Cuando los padres de S. enfermaron, sin dudarlo, trajo a los dos a su casa, dejó su trabajo de comercial y los cuidó a tiempo completo durante dos años, hasta su muerte. Entretanto, llegó la crisis económica y cuando quiso volver al trabajo no fue posible. El pobre hombre estuvo varios años en paro, buscando trabajo o haciendo trabajos esclavos como teleoperador. Ahora, gracias a Dios, ha recuperado su trabajo antiguo de comercial. La verdad es que vendería frigoríficos a los esquimales, con la labia y el carisma que tiene. Cuando me enteré de lo que hizo para sus padres, pensé que llegado el momento, yo quisiera tomar la misma decisión que él. Recordé la sentencia de San Pablo:

Si alguien no tiene cuidado de los suyos, principalmente de sus familiares, ha renegado de la fe y es peor que un infiel. (1 Timoteo 5:8)

En un momento dado, S. dejó de asistir a Misa, diciendo que estaba "peleado con Dios". La tensión en su casa se cortaba con un cuchillo y naturalmente todos sufrían por esta situación. En vano intentaba persuadir a S. de venir conmigo a la Misa tradicional, donde vería una liturgia más sobria, más reverente y seria que en su parroquia de barrio. A menudo él hablaba de lo mal que estaba el mundo, de la crisis en la Iglesia. Pero lo hacía desde la desesperación, sin esperanza. El hombre estaba espiritualmente paralizado; yo notaba que la herida con su mujer no le dejaba vivir su fe. Decía que no había dejado de creer, pero le era imposible acercarse a la iglesia, confesarse y comulgar. De seguir así, S. hubiera terminado muy mal. Como dice San Agustín, "el que no vive según lo que cree, acaba creyendo según como vive." Nosotros estuvimos mucho tiempo rezando por su matrimonio y Dios no se rindió con S.; iba a jugar su baza ganadora que transformaría completamente su vida y la de su familia.

Hace dos años y medio a C. le diagnosticaron un cáncer de estómago. Durante la enfermedad mi mujer la visitó varias veces, tanto en su casa como en el hospital y hablabaron mucho por teléfono.
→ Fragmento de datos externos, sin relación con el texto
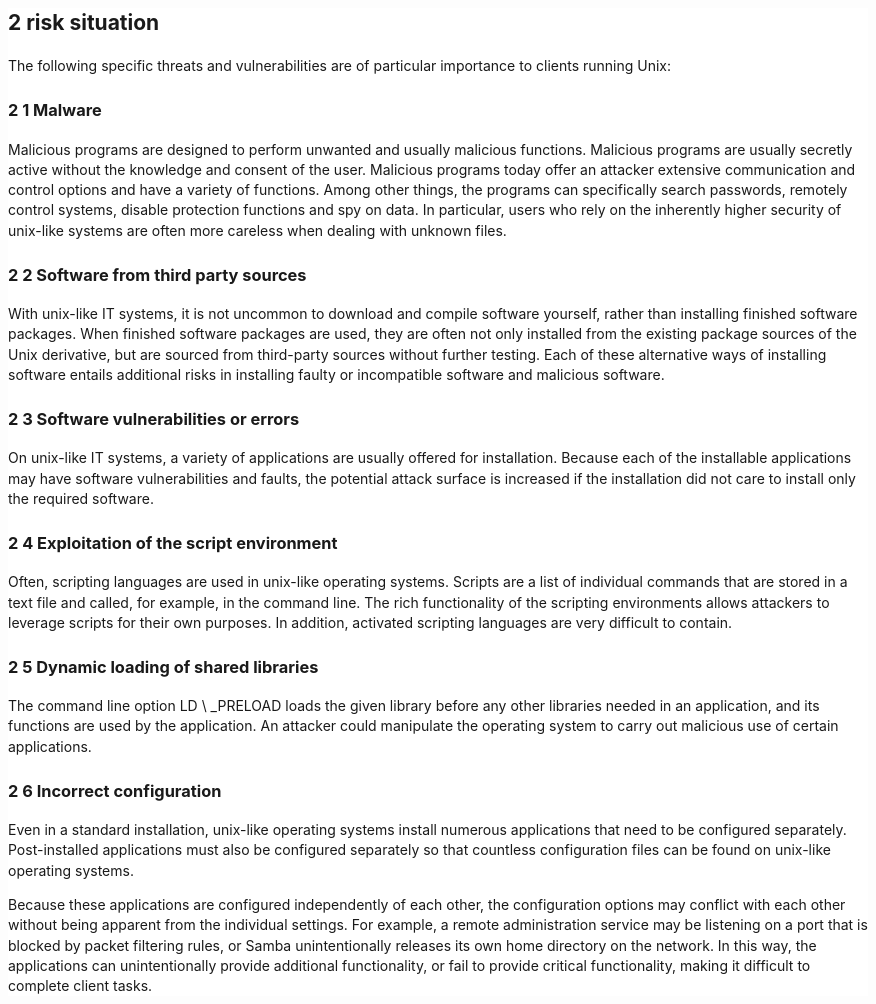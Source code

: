 2 risk situation
-----------------

The following specific threats and vulnerabilities are of particular importance to clients running Unix:

### 2 1 Malware

Malicious programs are designed to perform unwanted and usually malicious functions. Malicious programs are usually secretly active without the knowledge and consent of the user. Malicious programs today offer an attacker extensive communication and control options and have a variety of functions. Among other things, the programs can specifically search passwords, remotely control systems, disable protection functions and spy on data. In particular, users who rely on the inherently higher security of unix-like systems are often more careless when dealing with unknown files.

### 2 2 Software from third party sources

With unix-like IT systems, it is not uncommon to download and compile software yourself, rather than installing finished software packages. When finished software packages are used, they are often not only installed from the existing package sources of the Unix derivative, but are sourced from third-party sources without further testing. Each of these alternative ways of installing software entails additional risks in installing faulty or incompatible software and malicious software.

### 2 3 Software vulnerabilities or errors

On unix-like IT systems, a variety of applications are usually offered for installation. Because each of the installable applications may have software vulnerabilities and faults, the potential attack surface is increased if the installation did not care to install only the required software.

### 2 4 Exploitation of the script environment

Often, scripting languages ​​are used in unix-like operating systems. Scripts are a list of individual commands that are stored in a text file and called, for example, in the command line. The rich functionality of the scripting environments allows attackers to leverage scripts for their own purposes. In addition, activated scripting languages ​​are very difficult to contain.

### 2 5 Dynamic loading of shared libraries

The command line option LD \ _PRELOAD loads the given library before any other libraries needed in an application, and its functions are used by the application. An attacker could manipulate the operating system to carry out malicious use of certain applications.

### 2 6 Incorrect configuration

Even in a standard installation, unix-like operating systems install numerous applications that need to be configured separately. Post-installed applications must also be configured separately so that countless configuration files can be found on unix-like operating systems.

Because these applications are configured independently of each other, the configuration options may conflict with each other without being apparent from the individual settings. For example, a remote administration service may be listening on a port that is blocked by packet filtering rules, or Samba unintentionally releases its own home directory on the network. In this way, the applications can unintentionally provide additional functionality, or fail to provide critical functionality, making it difficult to complete client tasks.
C. decía que Dios le había mandado esa enfermedad para el bien de toda su familia, una familia en plena crisis. Decía que se ofrecía como víctima expiatoria para la salvación de los suyos. Nunca se quejó, se mantuvo de buen humor durante su calvario personal. Hacía el final le regaló a mi mujer una pulsera con una pequeña cruz. Le dijo; "es para que siempre abraces la cruz". S. nos ha contado que cuando el sacerdote entró a su habitación del hospital para confesarla por última vez, se puso a llorar. Le dijo que no le iba a poder confesar si lloraba, y ella contestó que no lloraba de pena, sino de alegría. Esto me recuerda la frase que escribió en su diario Santa Teresita del Niño Jesús, el día que escupió sangre por primera vez, sabiendo que se le acercaba su muerte por tuberculosis con tan sólo 24 años: "llega el Esposo".


Gracias al cáncer, al comportamiento ejemplar de C. y de todas las oraciones recibidas, S. pudo pedirle perdón a su mujer y se reconciliaron antes de que ella se fuera de este mundo. Creo que la enfermedad y muerte de C. ha logrado lo que nadie pudo conseguir: le ha ablandado el corazón y lo ha preparado para recibir otra vez el influjo de la gracia divina. 

No voy a unirme al coro de modernistas, que canonizan a cualquier muerto, diciendo: "ahora está en el Cielo". Sin embargo, pocas veces he tenido tanta seguridad en la salvación de un alma como en el caso de C. A pesar de ser poco tradicional, me ha dado una gran lección de vida. San Bernardo dice:

¡Qué consoladora es la muerte del justo! ... La muerte de los santos es preciosa a los ojos de Dios.